Find Your Feet Theatre company’s A Play About Feet is one such work. Nominally a dark comedy about ambition, relationships and terrible decisions, its pervading undercurrent of frustration at the iniquity of trying to stay afloat as a wage slave in a dead-end job screams at you so loudly that it hurts.
There’s a woman lying on a crumpled bed, tossing and turning as she tries to sleep. Meet Her, stuck in that job to nowhere, dating Him, a cheating, useless boyfriend and watch her life spiral into chaos faster than water flows down the plughole as poor decisions badly executed take Her on a journey to a dark nadir.
She’s searching for direction as, one by one, she breaks every relationship that’s a part of her life, despite everyone around her trying every way they can to help. And failing. Badly. Cue Her’s ill-judged foray into OnlyFans in a bid to monetise, well, her feet.
This is a fast paced, absurdist piece of theatre that on the surface is sharp and hilarious. But it’s also worryingly, horribly relatable as its series of concisely executed scenes expose the vicissitudes of 21st century life, culminating in a denouement that is as chilling as it is terrifying, its climatic outburst bringing unfiltered ire, that many people perhaps might feel but seldom express, in a release of repressed rage. A denouement that created complete silence, no doubt the effect it intended.

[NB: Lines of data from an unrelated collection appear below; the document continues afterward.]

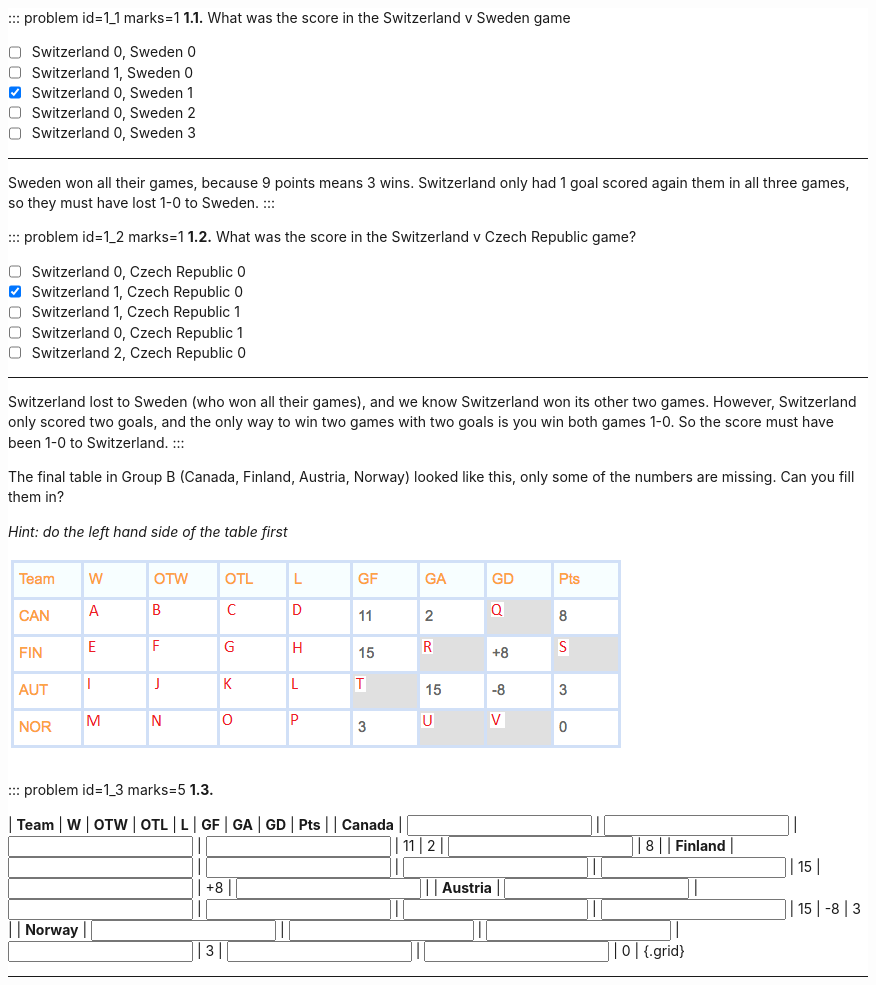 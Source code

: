 ::: problem id=1_1 marks=1
__1.1.__ What was the score in the Switzerland v Sweden game

* [ ] Switzerland 0, Sweden 0  
* [ ] Switzerland 1, Sweden 0  
* [x] Switzerland 0, Sweden 1  
* [ ] Switzerland 0, Sweden 2  
* [ ] Switzerland 0, Sweden 3  

---

Sweden won all their games, because 9 points means 3 wins. Switzerland only had 1 goal scored again them in all three games, so they must have lost 1-0 to Sweden.
:::

::: problem id=1_2 marks=1
__1.2.__ What was the score in the Switzerland v Czech Republic game?

* [ ] Switzerland 0, Czech Republic 0  
* [x] Switzerland 1, Czech Republic 0  
* [ ] Switzerland 1, Czech Republic 1  
* [ ] Switzerland 0, Czech Republic 1  
* [ ] Switzerland 2, Czech Republic 0  

---

Switzerland lost to Sweden (who won all their games), and we know Switzerland won its other two games. However, Switzerland only scored two goals, and the only way to win two games with two goals is you win both games 1-0. So the score must have been 1-0 to Switzerland.
:::

The final table in Group B (Canada, Finland, Austria, Norway) looked like this, only some of the numbers are missing. Can you fill them in?

*Hint: do the left hand side of the table first*

![](/resources/8-05-freezing-sports/1-table-full.png)

::: problem id=1_3 marks=5
__1.3.__

| __Team__ | __W__ | __OTW__ | __OTL__ | __L__ | __GF__ | __GA__ | __GD__ | __Pts__ |
| __Canada__ | <input type="number" solution="2"/> | <input type="number" solution="1"/> | <input type="number" solution="0"/> | <input type="number" solution="0"/> | 11 | 2 | <input type="number" solution="+9"/> | 8 |
| __Finland__ | <input type="number" solution="2"/> | <input type="number" solution="0"/> | <input type="number" solution="1"/> | <input type="number" solution="0"/> | 15 | <input type="number" solution="7"/> | +8 | <input type="number" solution="7"/> |
| __Austria__ | <input type="number" solution="1"/> | <input type="number" solution="0"/> | <input type="number" solution="0"/> | <input type="number" solution="2"/> | <input type="number" solution="7"/> | 15 | -8 | 3 |
| __Norway__ | <input type="number" solution="0"/> | <input type="number" solution="0"/> | <input type="number" solution="0"/> | <input type="number" solution="3"/> | 3 | <input type="number" solution="12"/> | <input type="number" solution="-9"/> | 0 |
{.grid}

---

There’s so much to admire in this piece. The quality of acting for a start. It’s a five strong piece with four playing roles that support the pivotal character, Her, where Alix Lander gave a blistering, bravura performance from start to finish. Articulation, emotion, movement and characterisation were each absolutely perfect. Gus McQuillen was plausible as Him (Her’s misogynistic cheat of a boyfriend); Kate Horobin alternately supportive and chiding as Her’s sister; Abbie Cushing the epitomy of Her’s BFF; and Jack Watts left little to the imagination as the wonderfully wacky Tony, Her’s find on Tindr under the sobriquet Lover666.
Credit is also due in equal measure to Josie Beer for creating a tight script that mixes humour (dark and light) with the poignancy, pathos, desperation, depression and devastation felt by many young people as they struggle to plot a path through life.
Costumes were more than just the usual prosaic. Using two, three or four boiler suited characters as valets, maids, scene shifters, props handlers and a range of other tasks was a clever piece of staging. Task complete? Need to change character and costume? Simple, just strip down the top of the boiler suit and reveal a new character costume beneath. And this being a play about feet, we saw ten of them as the cast played the whole thing, erm, barefoot. Clever!
A lot of thought has also gone into choreographing what is a complex piece of theatre to host in a relatively tight space, complete with large bed, chairs, table and the associated detritus that often populates young people’s rental flats. Hats off, then, to Esme Sharpington’s direction for her acute sense of the possible and plausible.
Light and fluffy this ain’t. But if you’re looking for writing that will make you think that comes with acting that’s right out of the top drawer, A Play About Feet is the one to head for. Highly recommended.